We (current hat: FreeBSD) would like to be able to leave the LLVM IR in programs and shared libraries so that packaging tools can run microarchitecure-specific optimisations on the result, either offline or at install time (and a few other things, including applying software diversity techniques and so on).

David

If the linker never sees the intermediate object files, this will not
happen. This is the case under the current proposal.

Ah I see. I completely misread your original post, for some reason I
thought you were proposing object files that had LLVM IR and the
corresponding codegen together. Sorry for the noise.

However, if we codegen
into the object files, we might want to make those object files visible to
the linker. In which case, the compiler can use an object-format-specific
exclude flag [1] to exclude those sections from the executable or DSO.

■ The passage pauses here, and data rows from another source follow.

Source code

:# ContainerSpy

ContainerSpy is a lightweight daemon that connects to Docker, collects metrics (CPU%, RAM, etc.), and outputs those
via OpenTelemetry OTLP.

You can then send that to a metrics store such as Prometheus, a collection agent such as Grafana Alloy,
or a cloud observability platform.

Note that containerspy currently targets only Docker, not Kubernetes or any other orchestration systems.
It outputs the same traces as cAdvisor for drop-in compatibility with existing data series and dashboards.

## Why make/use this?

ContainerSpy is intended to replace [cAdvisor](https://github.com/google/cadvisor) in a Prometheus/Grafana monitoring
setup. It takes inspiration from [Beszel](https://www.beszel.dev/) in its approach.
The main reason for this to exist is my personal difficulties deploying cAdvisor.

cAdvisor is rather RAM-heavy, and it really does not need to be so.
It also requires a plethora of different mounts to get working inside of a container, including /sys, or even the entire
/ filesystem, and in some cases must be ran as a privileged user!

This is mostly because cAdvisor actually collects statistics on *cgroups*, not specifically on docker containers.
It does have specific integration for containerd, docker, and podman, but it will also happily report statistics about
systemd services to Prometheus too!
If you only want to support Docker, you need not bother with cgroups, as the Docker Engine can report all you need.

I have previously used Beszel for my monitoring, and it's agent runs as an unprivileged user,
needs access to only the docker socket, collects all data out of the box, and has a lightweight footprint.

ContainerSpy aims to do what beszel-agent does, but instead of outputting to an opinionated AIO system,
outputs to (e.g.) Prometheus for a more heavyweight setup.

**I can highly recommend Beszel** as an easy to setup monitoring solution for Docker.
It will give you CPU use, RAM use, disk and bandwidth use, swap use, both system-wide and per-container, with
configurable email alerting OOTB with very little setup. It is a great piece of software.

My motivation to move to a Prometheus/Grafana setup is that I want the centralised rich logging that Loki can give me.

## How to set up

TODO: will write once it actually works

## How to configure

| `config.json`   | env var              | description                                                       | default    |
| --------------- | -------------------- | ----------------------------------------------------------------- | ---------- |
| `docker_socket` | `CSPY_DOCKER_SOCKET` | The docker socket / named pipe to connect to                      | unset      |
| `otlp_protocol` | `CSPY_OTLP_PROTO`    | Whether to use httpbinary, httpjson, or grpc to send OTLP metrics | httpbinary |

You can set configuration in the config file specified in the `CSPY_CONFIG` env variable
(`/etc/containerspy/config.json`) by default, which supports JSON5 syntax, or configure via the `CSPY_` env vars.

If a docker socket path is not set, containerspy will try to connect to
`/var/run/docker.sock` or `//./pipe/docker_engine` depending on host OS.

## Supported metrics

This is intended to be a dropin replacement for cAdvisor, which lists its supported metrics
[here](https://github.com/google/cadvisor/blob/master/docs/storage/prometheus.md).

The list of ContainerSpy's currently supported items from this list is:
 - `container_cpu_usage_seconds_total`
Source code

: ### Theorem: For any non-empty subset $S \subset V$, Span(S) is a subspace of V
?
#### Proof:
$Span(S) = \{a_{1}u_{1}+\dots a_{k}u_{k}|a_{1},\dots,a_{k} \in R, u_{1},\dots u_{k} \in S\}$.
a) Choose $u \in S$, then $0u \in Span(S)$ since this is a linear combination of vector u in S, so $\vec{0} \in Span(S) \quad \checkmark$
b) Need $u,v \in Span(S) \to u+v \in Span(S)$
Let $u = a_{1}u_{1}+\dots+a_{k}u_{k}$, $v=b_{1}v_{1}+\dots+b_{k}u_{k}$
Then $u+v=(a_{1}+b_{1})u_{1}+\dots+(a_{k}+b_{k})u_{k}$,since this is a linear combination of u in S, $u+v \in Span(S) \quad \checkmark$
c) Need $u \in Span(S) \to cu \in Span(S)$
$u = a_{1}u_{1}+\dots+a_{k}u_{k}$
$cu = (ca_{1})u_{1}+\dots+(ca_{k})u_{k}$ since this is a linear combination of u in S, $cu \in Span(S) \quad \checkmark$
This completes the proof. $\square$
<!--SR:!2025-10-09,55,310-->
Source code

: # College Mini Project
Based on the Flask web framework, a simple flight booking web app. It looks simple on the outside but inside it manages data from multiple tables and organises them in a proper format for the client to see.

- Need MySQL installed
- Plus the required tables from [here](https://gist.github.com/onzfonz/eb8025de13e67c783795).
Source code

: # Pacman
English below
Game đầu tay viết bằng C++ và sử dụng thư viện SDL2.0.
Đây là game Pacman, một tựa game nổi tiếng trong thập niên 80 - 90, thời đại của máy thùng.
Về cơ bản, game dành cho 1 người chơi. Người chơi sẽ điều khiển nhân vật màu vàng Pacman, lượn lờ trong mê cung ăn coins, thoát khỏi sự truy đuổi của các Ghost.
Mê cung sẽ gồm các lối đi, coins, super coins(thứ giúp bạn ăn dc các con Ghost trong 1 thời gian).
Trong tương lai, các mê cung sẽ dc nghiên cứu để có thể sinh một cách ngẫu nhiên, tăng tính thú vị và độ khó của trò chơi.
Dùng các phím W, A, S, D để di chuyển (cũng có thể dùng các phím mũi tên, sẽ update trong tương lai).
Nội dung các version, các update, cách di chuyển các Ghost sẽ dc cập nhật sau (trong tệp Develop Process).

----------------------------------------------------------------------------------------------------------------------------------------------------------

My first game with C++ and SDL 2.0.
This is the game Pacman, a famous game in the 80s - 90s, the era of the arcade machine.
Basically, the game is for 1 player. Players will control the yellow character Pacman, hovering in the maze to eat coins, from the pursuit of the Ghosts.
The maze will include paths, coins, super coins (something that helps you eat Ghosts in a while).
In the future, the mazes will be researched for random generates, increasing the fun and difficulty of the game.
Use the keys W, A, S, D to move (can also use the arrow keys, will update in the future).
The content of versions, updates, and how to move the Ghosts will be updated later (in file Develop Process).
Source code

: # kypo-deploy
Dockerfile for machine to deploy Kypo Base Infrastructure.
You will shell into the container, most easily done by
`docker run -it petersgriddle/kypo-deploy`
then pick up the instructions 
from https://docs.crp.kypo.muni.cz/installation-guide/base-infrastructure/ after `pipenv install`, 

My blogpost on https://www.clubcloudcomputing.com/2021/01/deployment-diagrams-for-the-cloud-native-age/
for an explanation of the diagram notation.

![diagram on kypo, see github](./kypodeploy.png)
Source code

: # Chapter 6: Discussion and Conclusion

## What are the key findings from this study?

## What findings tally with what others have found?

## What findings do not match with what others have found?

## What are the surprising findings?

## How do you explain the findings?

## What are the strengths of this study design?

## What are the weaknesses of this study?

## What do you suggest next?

[1] https://sourceware.org/binutils/docs/as/Section.html

Cool I did not know about those flags.

Thanks,
Dan.

That's an interesting use case, but I think it is to some extent orthogonal
to changes to the intermediate object format. It should be possible to
teach the LTO plugin to emit the combined bitcode in a (non-excluded)
.llvmbc section into the object file that the linker sees.

Thanks,

Sorry for the delay in replying.

I agree that this looks like an interesting feature to have. Having
worked with gcc's lto in the past, the one thing I would like to avoid
is having a failure mode where a non-LTO build is done, which is the
case with a complete fat native object. I understand that is not the
case in your current proposal since the object files only have
auxiliary metadata, not text sections. This is just something to keep
in mind as things evolve.

If I remember correctly one of the issues with the original patches
was the handling of MemoryBuffer ownership. Trunk has switched to
object::Binary holding just a reference to the memory, so this should
be easier to implement now.

So, it looks like everyone is OK at least with the idea of supporting
IR-in-Object, so would you mind rebasing your patches on top of
current trunk?

Thanks,
Rafael